Most drivers know that if you're involved in an accident, you can't just drive away. When a driver gets into an accident and fails to stop and provide their information, it's often referred to as "hit and run." Hit and run—which goes by other names such as "violating the duty to give information and render aid"—is a criminal offense and can lead to penalties such as jail time, fines, and the loss of driving privileges.
This article goes over some common definitions of hit and run and the consequences of committing this offense.
"Hit-and-run" laws, also known as "stop-and-give-aid" laws, require drivers who are involved in collisions to:
The purpose of these laws is to ensure that those who are injured in car collisions receive needed medical attention for injuries and appropriate financial compensation for property damage.
Even when drivers are not at fault for the accident, those who fail to perform any of these acts can be criminally prosecuted. This rule, of course, makes a lot of sense because, regardless of who's at fault for an accident, it's important that everyone gets the help they need and that all the financial and other important details get sorted out.
Sometimes a collision involves an unoccupied vehicle or unattended property. In this situation, the laws of many states require that the driver leave a note providing specified contact information and a description of what occurred, then contact local law enforcement as soon as reasonably possible.
Some drivers may wonder whether the duty to stop is triggered as soon as the collision occurs, or whether some damage or injury is needed as well. The answer varies by state.
In many, the driver has a duty to stop, help, and provide identification as soon as the collision happens; it is no excuse that there was no injury or property damage. Other states require that the driver know of both the accident and resulting injury or damage before she or he is obligated to stop.
But again, in these latter states, circumstantial evidence can provide the needed proof. For example, it would be hard for a driver involved in a loud, daytime collision with a moving vehicle, which resulted in substantial damage to the other car, to claim no knowledge of any injuries or damage.
All hit-and-run laws require drivers to identify themselves, though they may differ in precisely how the driver is to provide this identification. The motorist's name and address are always required, but additional information, such as a driver's license number, may also be required.
Some courts have held that the driver must identify him or herself in the exact way that the state statute requires, while others have held that it suffices for the driver to provide the essential information. In the latter scenario, a name and telephone number may suffice.
Not surprisingly, providing false information, such as a fake name and address, does not satisfy the identification requirement. A driver who supplies false information may even face additional criminal prosecution.
In addition to showing that a driver violated one of the duties discussed above, prosecutors generally need to prove the driver knew about the accident. And, in some states, the prosecution might also be required to prove the offense occurred on a public roadway.

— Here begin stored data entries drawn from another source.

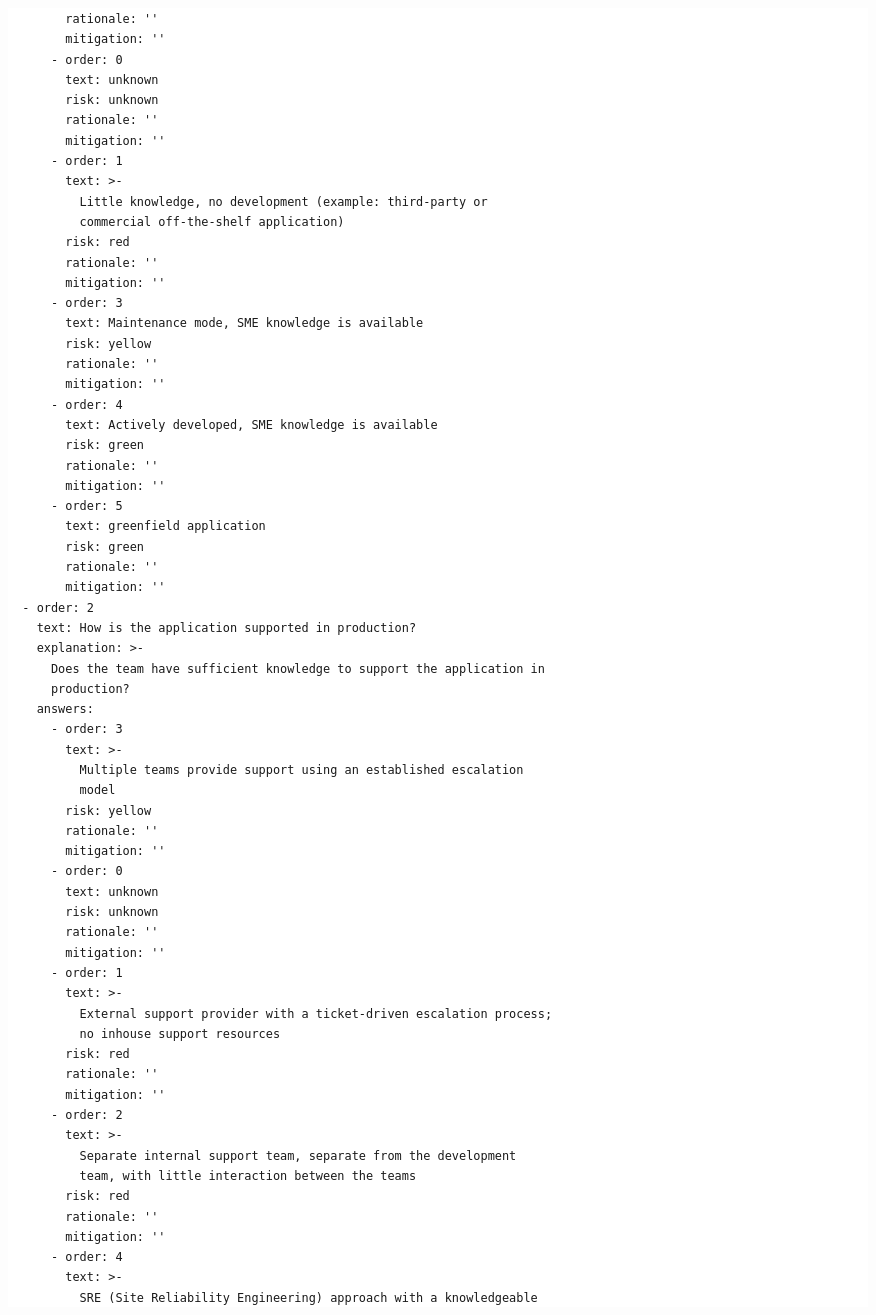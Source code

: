             rationale: ''
            mitigation: ''
          - order: 0
            text: unknown
            risk: unknown
            rationale: ''
            mitigation: ''
          - order: 1
            text: >-
              Little knowledge, no development (example: third-party or
              commercial off-the-shelf application)
            risk: red
            rationale: ''
            mitigation: ''
          - order: 3
            text: Maintenance mode, SME knowledge is available
            risk: yellow
            rationale: ''
            mitigation: ''
          - order: 4
            text: Actively developed, SME knowledge is available
            risk: green
            rationale: ''
            mitigation: ''
          - order: 5
            text: greenfield application
            risk: green
            rationale: ''
            mitigation: ''
      - order: 2
        text: How is the application supported in production?
        explanation: >-
          Does the team have sufficient knowledge to support the application in
          production?
        answers:
          - order: 3
            text: >-
              Multiple teams provide support using an established escalation
              model
            risk: yellow
            rationale: ''
            mitigation: ''
          - order: 0
            text: unknown
            risk: unknown
            rationale: ''
            mitigation: ''
          - order: 1
            text: >-
              External support provider with a ticket-driven escalation process;
              no inhouse support resources
            risk: red
            rationale: ''
            mitigation: ''
          - order: 2
            text: >-
              Separate internal support team, separate from the development
              team, with little interaction between the teams
            risk: red
            rationale: ''
            mitigation: ''
          - order: 4
            text: >-
              SRE (Site Reliability Engineering) approach with a knowledgeable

A driver must be aware of the collision before the duty to stop, provide identification, and render help arises. But circumstantial evidence—any fact that leads to a reasonable inference that something has occurred—is generally sufficient to prove that the motorist knew of the accident.
For example, evidence that a driver slowed down after the accident occurred, then sped up, will support the conclusion that he or she was aware of the accident. Other factors, like the noise of the collision or the fact that the fleeing party drove a much bigger vehicle than the other driver, may suggest that he or she perceived the accident.
So, while proof of knowledge is necessary for a conviction, drivers can't always avoid prosecution by claiming they didn't realize they were in an accident.
If the statute at hand does not specify that a hit-and-run must occur on a public road in order to violate that statute, a hit-and-run on private property will also violate the law. Also, it's generally true that "public road" includes not only public streets and roadways, but additionally, private properties (such as shopping center parking lots) that are open to the general public.
So whether the prosecution needs to present evidence of where the offense occurred just depends on the laws of the state.
As a misdemeanor, hit and run generally carries up to six months or a year in jail and fines that top out at about $1,000. The motorist could also face license suspension or revocation.
Felony hit-and-run convictions usually carry at least one year in jail or prison, thousands of dollars in fines, and mandatory license suspension or revocation.
The penalties can be extremely severe if the offense involved serious injuries or a death.
Hit-and-run prosecutions are not necessarily limited to people who were driving at the time of the accident. A passenger who encourages an at-fault, fleeing driver to leave the scene may be criminally liable. The same goes for a passenger in a car involved in a collision, who immediately takes the wheel and drives away.
In addition to facing criminal charges for a hit-and-run, a driver who flees the scene of an accident may be subject to civil liability. The injured person or owner of the damaged property may bring a lawsuit against the motorist not only for negligently causing the collision in the first place, but also for any injuries or damage that worsened because the driver did not provide assistance. This type of case could also result in punitive damages, which a meant to punish the driver rather than compensate the victim.
In addition, evidence that the driver fled may be admissible in court as evidence of consciousness of liability. According to this theory, a blameless driver is unlikely to hurry away from an accident scene.